Given that $f:[-\pi,\pi] \rightarrow \mathbb{R}$ satisfies
$$f(-x) = -f(x), \quad f(\pi) = 0, \quad f'''(x) = -6.$$
Prove that $f''(x) = -6x$ and hence, find the fourier series of $f$ by using integration by parts (repeatedly).
So I know how to find fourier series when explicitly given a function (integrate with respective bounds and equate coefficients), but this one requires us to find it without am explicit function given.
Can someone show me how this would be done $\textbf{without}$ using an explicit function (i.e. just using the given information and that second derivative property)?
This is what I did so far:
Since $f(-x) = -f(x)$ then $-f'(-x) = -f'(x)$ and $f''(-x) = -f''(x)$.
Hence, the second derivative is also an odd function and so $\int f'''(x)dx = \int -6 \ dx \implies f''(x) = -6x$ since $f''$ is odd (no constant term).

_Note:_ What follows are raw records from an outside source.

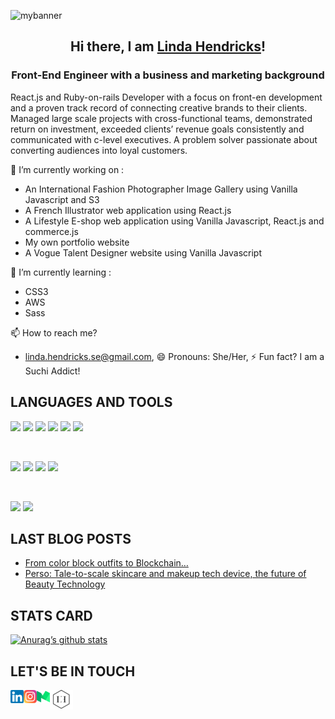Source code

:<p align=”center”>
<img src="https://user-images.githubusercontent.com/75175916/126515334-fabd7e10-96d9-4adf-b482-92ea579ba31b.png" alt="mybanner">
</p>

<h2 align="center">Hi there, I am <a href="https://linda-hendricks.com/" target="_blank" rel="noreferrer">Linda Hendricks</a>!</h2>
<h3 align="center"> Front-End Engineer with a business and marketing background</h3>

React.js and Ruby-on-rails Developer with a focus on front-en development and a proven track record of connecting creative brands to their clients. Managed large scale projects with cross-functional teams, demonstrated return on investment, exceeded clients’ revenue goals consistently and communicated with c-level executives. A problem solver passionate about converting audiences into loyal customers. 


💼 I’m currently working on :

- An International Fashion Photographer Image Gallery using Vanilla Javascript and S3
- A French Illustrator web application using React.js
- A Lifestyle E-shop web application using Vanilla Javascript, React.js and commerce.js
- My own portfolio website
- A Vogue Talent Designer website using Vanilla Javascript

📝 I’m currently learning :

- CSS3
- AWS
- Sass


📫 How to reach me?
- linda.hendricks.se@gmail.com, 😄 Pronouns: She/Her, ⚡ Fun fact? I am a Suchi Addict!

## LANGUAGES AND TOOLS

![](https://img.shields.io/badge/Code-React-informational?style=flat&logo=react&color=61DAFB)
![](https://img.shields.io/badge/Code-JavaScript-informational?style=flat&logo=JavaScript&color=F7DF1E)
![](https://img.shields.io/badge/Code-Ruby-informational?style=flat&logo=Ruby&color=CC342D)
![](https://img.shields.io/badge/Code-Ruby_on_Rails-informational?style=flat&logo=Ruby-On-Rails&color=CC0000)
![](https://img.shields.io/badge/Code-HTML5-informational?style=flat&logo=HTML5&color=E34F26)
![](https://img.shields.io/badge/Code-PostgreSQL-informational?style=flat&logo=PostgreSQL&color=336791)

</br>

![](https://img.shields.io/badge/Style-CSS3-informational?style=flat&logo=CSS3&color=1572B6)
![](https://img.shields.io/badge/Style-styled--components-informational?style=flat&logo=styled-components&color=DB7093)
![](https://img.shields.io/badge/Style-Sass-pink)
![](https://img.shields.io/badge/Style-Photoshop-orange)

</br>

![](https://img.shields.io/badge/Tools-NPM-informational?style=flat&logo=NPM&color=CB3837)
![](https://img.shields.io/badge/Tools-GitHub-informational?style=flat&logo=GitHub&color=181717)

## LAST BLOG POSTS

- [From color block outfits to Blockchain…](https://linda-hendricks.medium.com/from-color-block-suit-to-blockchain-93f8b665ba)
- [Perso: Tale-to-scale skincare and makeup tech device, the future of Beauty Technology](https://linda-hendricks.medium.com/perso-tale-to-scale-skincare-and-makeup-tech-device-the-future-of-beauty-technology-524073801f9c)

## STATS CARD

[![Anurag’s github stats](https://github-readme-stats.vercel.app/api?username=LindaHendricks)](https://github.com/LindaHendricks)

## LET'S BE IN TOUCH

<a href="https://www.linkedin.com/in/linda-hendricks-698a3b3a/"><img align="left" src="https://github.com/LindaHendricks/LindaHendricks/blob/main/assets/images/linkedin.png?raw=true" alt="Linda Hendricks - LinkedIn" width="21px"/></a>
<a href="https://www.instagram.com/lindahendricksofficial/"><img align="left" src="https://github.com/LindaHendricks/LindaHendricks/blob/main/assets/images/instagram.png?raw=true" alt="Linda Hendricks - Instagram" width="21px"/></a>
<a href="https://linda-hendricks.medium.com/"><img align="left" src="https://github.com/LindaHendricks/LindaHendricks/blob/main/assets/images/medium.png?raw=true" alt="Linda Hendricks - Medium" width="21px"/></a>
<a href="https://linda-hendricks.com/"><img width:10 src="https://github.com/LindaHendricks/LindaHendricks/blob/main/assets/images/Webp.net-resizeimage%20(4).png?raw=true"/>
</br>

Then now I'm stuck, because I'm not sure what to even integrate to get the fourier series in the form:
$$Sf(x) = \sum_{k=1}^\infty b_k \sin kx.$$
Note that $f(0) = 0$ since $f$ is odd and continuous.
\begin{eqnarray} \int_{-\pi}^\pi e^{-inx} f(x) dx &=& -\int_{-\pi}^\pi \sin (nx) f(x) dx \\ &=& -2\int_{0}^\pi \sin (nx) f(x) dx \\ &=& -2 \left ( -[{1 \over n} \cos (nx) f(x) ]_0^\pi + {1 \over n} \int_{0}^\pi \cos (nx) f'(x) dx \right) \\ &=& - {2 \over n} \left ( \int_{0}^\pi \cos (nx) f'(x) dx \right) \\ &=& - {2 \over n} \left ( [{1 \over n} \sin (nx)]_0^\pi + {1 \over n} \int_{0}^\pi \sin (nx) f''(x) dx \right) \\ &=& {2 \over n^2} \int_{0}^\pi \sin (nx) f''(x) dx \\ \end{eqnarray} (Assuming I have made no mistakes, which is unlikely.)